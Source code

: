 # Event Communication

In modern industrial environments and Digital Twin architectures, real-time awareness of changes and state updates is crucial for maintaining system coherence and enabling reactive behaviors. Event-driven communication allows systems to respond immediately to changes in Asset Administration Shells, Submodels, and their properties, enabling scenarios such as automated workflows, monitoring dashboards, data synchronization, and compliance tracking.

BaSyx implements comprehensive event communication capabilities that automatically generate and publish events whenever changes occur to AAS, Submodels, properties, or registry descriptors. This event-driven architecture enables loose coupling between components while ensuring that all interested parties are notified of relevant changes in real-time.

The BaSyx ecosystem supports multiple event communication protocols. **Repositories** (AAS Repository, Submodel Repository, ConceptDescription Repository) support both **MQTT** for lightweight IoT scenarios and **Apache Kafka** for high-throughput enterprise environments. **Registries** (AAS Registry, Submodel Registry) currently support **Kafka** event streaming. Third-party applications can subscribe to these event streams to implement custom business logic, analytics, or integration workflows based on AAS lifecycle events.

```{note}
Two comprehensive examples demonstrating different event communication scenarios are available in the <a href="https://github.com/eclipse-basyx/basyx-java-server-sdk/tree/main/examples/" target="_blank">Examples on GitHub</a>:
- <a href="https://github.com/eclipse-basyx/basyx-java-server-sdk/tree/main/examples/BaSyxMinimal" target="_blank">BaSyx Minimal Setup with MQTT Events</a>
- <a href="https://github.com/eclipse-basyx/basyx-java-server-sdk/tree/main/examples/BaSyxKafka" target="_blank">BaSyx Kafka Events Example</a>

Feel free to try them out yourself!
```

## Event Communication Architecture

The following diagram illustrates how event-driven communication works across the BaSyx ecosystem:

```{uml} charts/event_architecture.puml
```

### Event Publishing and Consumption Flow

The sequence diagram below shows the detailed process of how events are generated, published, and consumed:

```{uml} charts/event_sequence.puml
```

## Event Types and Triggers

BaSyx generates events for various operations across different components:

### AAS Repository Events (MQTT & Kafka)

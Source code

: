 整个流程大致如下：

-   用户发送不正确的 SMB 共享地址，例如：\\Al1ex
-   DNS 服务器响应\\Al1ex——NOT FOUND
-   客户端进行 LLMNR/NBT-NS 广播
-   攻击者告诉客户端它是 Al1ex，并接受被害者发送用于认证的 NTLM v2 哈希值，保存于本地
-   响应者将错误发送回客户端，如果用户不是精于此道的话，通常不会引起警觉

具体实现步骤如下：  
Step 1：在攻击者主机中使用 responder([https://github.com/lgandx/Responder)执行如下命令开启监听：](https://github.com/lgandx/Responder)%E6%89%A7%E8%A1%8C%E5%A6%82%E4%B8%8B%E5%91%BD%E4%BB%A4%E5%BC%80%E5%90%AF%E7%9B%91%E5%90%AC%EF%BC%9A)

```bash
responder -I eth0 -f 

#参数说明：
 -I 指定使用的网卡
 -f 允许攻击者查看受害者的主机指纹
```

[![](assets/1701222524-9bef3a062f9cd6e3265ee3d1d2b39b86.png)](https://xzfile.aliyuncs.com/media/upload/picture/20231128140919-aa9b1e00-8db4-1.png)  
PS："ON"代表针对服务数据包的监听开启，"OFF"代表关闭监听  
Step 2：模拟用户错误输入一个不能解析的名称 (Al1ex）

----

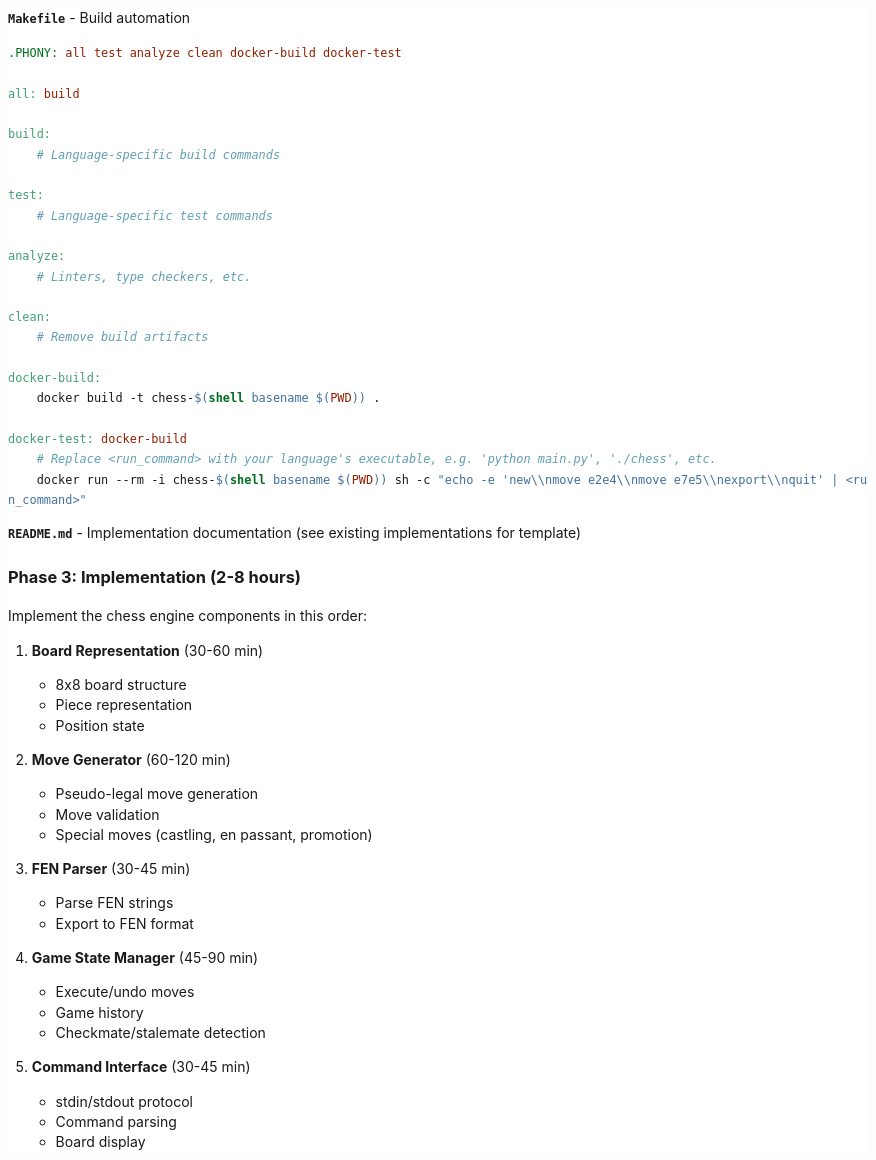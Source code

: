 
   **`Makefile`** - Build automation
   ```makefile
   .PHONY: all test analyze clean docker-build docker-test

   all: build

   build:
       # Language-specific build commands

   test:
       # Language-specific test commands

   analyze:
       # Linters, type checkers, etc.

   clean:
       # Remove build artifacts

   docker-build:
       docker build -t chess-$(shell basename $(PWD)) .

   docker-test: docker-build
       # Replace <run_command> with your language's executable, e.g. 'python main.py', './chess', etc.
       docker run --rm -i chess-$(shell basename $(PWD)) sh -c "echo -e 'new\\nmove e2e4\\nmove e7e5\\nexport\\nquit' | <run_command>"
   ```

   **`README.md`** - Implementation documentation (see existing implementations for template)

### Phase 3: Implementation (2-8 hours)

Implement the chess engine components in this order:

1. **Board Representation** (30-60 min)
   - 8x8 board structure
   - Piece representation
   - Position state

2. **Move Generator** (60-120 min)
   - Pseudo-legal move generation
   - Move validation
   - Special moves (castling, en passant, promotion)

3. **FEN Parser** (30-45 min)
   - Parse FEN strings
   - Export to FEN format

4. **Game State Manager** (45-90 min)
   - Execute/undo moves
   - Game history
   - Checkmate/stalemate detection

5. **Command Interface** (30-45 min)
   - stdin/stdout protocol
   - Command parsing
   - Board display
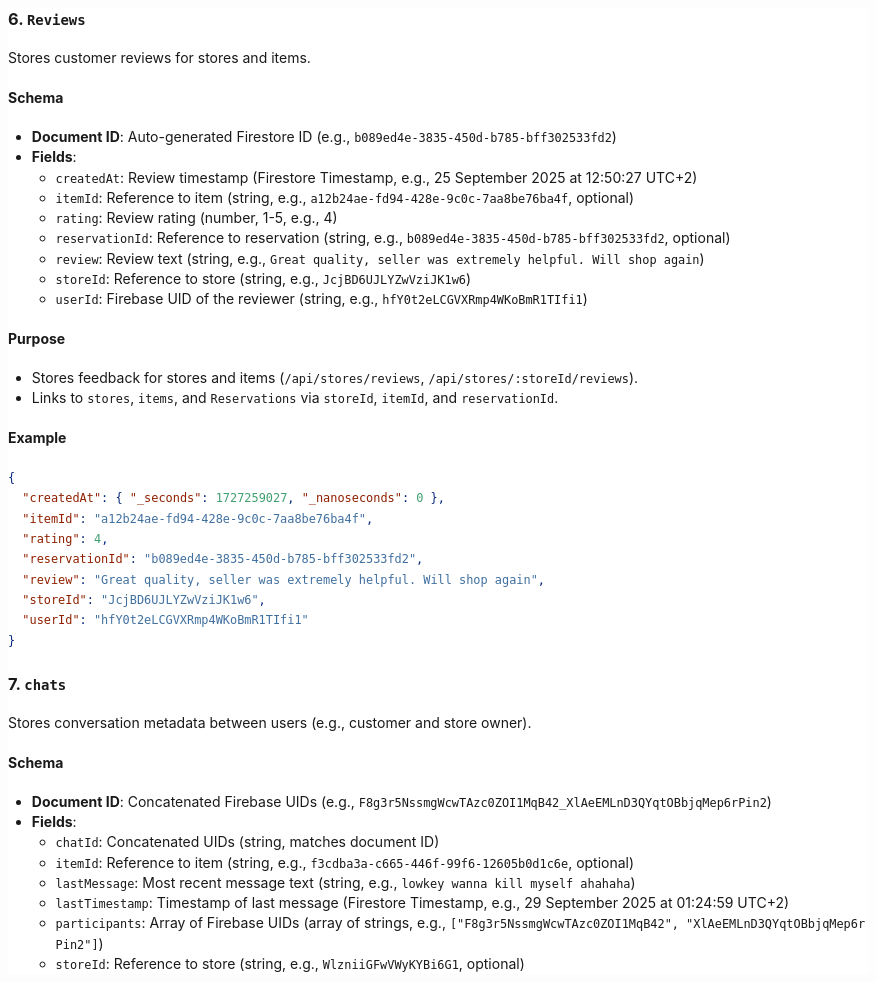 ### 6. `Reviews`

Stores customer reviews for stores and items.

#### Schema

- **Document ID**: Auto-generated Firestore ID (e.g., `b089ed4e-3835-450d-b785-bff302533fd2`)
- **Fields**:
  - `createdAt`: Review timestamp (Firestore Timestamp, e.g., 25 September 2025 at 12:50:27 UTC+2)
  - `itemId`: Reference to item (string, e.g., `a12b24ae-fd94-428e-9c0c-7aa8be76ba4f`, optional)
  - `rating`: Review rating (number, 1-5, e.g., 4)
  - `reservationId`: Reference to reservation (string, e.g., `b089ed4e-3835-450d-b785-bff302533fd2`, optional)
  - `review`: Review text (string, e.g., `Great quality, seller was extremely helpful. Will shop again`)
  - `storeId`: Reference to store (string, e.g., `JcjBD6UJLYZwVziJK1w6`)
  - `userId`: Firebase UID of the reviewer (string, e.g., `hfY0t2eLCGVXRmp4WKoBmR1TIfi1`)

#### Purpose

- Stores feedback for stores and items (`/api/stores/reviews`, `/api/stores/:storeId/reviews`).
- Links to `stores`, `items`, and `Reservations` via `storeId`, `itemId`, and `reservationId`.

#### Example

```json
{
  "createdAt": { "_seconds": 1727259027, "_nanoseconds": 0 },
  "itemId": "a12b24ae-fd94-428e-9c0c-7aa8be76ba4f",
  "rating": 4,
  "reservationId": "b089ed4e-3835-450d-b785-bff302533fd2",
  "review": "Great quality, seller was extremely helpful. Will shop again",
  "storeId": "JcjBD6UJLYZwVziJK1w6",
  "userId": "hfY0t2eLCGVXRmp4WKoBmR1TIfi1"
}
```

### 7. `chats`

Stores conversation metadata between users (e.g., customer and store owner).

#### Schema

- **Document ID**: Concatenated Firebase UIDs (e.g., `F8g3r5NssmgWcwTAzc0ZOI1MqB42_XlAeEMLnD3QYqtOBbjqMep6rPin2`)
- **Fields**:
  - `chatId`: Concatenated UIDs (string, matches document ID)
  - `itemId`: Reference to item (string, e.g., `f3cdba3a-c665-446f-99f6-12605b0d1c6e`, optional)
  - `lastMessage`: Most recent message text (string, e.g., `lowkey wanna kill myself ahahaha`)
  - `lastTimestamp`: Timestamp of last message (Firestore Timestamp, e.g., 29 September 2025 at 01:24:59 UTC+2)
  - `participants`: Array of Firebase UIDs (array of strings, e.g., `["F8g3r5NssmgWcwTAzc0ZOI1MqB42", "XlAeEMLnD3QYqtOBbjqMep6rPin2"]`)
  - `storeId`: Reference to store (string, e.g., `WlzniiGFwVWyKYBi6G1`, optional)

----

TASK REQUIREMENTS ▸ In the lines above, locate the string "responder". Copy every line where it occurs.

ANSWER BELOW ▸
Step 1：在攻击者主机中使用 responder([https://github.com/lgandx/Responder)执行如下命令开启监听：](https://github.com/lgandx/Responder)%E6%89%A7%E8%A1%8C%E5%A6%82%E4%B8%8B%E5%91%BD%E4%BB%A4%E5%BC%80%E5%90%AF%E7%9B%91%E5%90%AC%EF%BC%9A)
responder -I eth0 -f 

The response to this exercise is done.